• **Work task**:
Using the data beneath this instruction, retype only the lines from the one that contains "Each Logger is" down to the one that contains "and convert boolean", both included, exactly as they appear.

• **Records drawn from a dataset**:
━━━

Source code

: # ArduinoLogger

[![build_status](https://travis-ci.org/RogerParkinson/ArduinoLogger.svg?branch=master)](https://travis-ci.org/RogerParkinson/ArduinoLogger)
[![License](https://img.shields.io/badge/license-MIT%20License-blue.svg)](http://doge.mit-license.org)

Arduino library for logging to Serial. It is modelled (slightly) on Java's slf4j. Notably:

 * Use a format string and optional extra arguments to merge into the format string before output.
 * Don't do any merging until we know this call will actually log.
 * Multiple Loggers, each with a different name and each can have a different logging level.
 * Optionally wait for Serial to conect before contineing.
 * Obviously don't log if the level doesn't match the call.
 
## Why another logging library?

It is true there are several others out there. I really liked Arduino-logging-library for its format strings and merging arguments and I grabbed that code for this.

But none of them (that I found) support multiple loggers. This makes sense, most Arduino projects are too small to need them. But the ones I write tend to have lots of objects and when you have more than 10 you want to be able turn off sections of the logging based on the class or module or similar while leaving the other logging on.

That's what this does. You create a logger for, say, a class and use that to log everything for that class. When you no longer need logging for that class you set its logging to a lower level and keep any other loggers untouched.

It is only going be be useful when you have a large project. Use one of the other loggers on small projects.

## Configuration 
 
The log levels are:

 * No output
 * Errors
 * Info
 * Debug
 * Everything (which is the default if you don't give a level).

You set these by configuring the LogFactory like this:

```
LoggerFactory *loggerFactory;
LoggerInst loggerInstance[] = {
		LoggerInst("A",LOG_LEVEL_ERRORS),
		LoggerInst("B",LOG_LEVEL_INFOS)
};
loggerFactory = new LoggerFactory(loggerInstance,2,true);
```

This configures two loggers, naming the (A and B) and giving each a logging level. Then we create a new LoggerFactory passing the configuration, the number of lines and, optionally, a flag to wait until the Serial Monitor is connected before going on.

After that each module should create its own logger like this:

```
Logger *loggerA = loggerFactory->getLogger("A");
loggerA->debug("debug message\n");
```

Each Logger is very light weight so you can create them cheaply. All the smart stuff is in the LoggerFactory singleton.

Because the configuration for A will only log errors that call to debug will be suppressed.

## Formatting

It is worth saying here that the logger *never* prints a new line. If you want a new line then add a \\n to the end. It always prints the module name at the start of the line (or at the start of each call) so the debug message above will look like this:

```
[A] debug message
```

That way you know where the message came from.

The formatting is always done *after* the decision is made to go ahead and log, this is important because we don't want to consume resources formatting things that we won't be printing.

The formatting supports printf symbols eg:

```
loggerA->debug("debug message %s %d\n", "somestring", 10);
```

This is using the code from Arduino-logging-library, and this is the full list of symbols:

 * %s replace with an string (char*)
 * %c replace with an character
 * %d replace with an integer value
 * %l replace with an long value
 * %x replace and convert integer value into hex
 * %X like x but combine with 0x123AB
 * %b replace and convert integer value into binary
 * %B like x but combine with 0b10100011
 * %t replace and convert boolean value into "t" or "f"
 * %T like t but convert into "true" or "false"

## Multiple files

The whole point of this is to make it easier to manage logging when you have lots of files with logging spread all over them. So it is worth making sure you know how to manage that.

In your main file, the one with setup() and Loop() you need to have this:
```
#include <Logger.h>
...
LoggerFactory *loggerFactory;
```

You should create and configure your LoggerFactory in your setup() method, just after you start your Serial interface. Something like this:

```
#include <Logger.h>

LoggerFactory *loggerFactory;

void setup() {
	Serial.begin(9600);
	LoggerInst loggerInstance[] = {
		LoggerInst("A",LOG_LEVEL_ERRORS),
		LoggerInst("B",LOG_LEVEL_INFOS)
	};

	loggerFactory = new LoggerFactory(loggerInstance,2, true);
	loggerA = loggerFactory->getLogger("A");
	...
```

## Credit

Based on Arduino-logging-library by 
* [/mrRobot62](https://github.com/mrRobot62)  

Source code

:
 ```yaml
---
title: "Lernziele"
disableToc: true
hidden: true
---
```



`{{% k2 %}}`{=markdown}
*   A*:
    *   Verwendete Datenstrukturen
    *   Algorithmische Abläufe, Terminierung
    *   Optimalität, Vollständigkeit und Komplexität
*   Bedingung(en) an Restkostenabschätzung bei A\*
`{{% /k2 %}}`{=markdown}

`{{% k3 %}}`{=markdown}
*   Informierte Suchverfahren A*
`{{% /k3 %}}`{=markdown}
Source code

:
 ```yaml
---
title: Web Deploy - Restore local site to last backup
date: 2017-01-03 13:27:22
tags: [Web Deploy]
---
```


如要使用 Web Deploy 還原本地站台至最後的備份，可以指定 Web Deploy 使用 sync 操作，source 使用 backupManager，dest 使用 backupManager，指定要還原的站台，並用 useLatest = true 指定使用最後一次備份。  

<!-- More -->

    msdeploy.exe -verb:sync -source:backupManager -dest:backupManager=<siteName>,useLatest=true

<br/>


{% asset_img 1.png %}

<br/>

━━━

• **Answer below**:
Each Logger is very light weight so you can create them cheaply. All the smart stuff is in the LoggerFactory singleton.

Because the configuration for A will only log errors that call to debug will be suppressed.

## Formatting

It is worth saying here that the logger *never* prints a new line. If you want a new line then add a \\n to the end. It always prints the module name at the start of the line (or at the start of each call) so the debug message above will look like this:

```
[A] debug message
```

That way you know where the message came from.

The formatting is always done *after* the decision is made to go ahead and log, this is important because we don't want to consume resources formatting things that we won't be printing.

The formatting supports printf symbols eg:

```
loggerA->debug("debug message %s %d\n", "somestring", 10);
```

This is using the code from Arduino-logging-library, and this is the full list of symbols:

 * %s replace with an string (char*)
 * %c replace with an character
 * %d replace with an integer value
 * %l replace with an long value
 * %x replace and convert integer value into hex
 * %X like x but combine with 0x123AB
 * %b replace and convert integer value into binary
 * %B like x but combine with 0b10100011
 * %t replace and convert boolean value into "t" or "f"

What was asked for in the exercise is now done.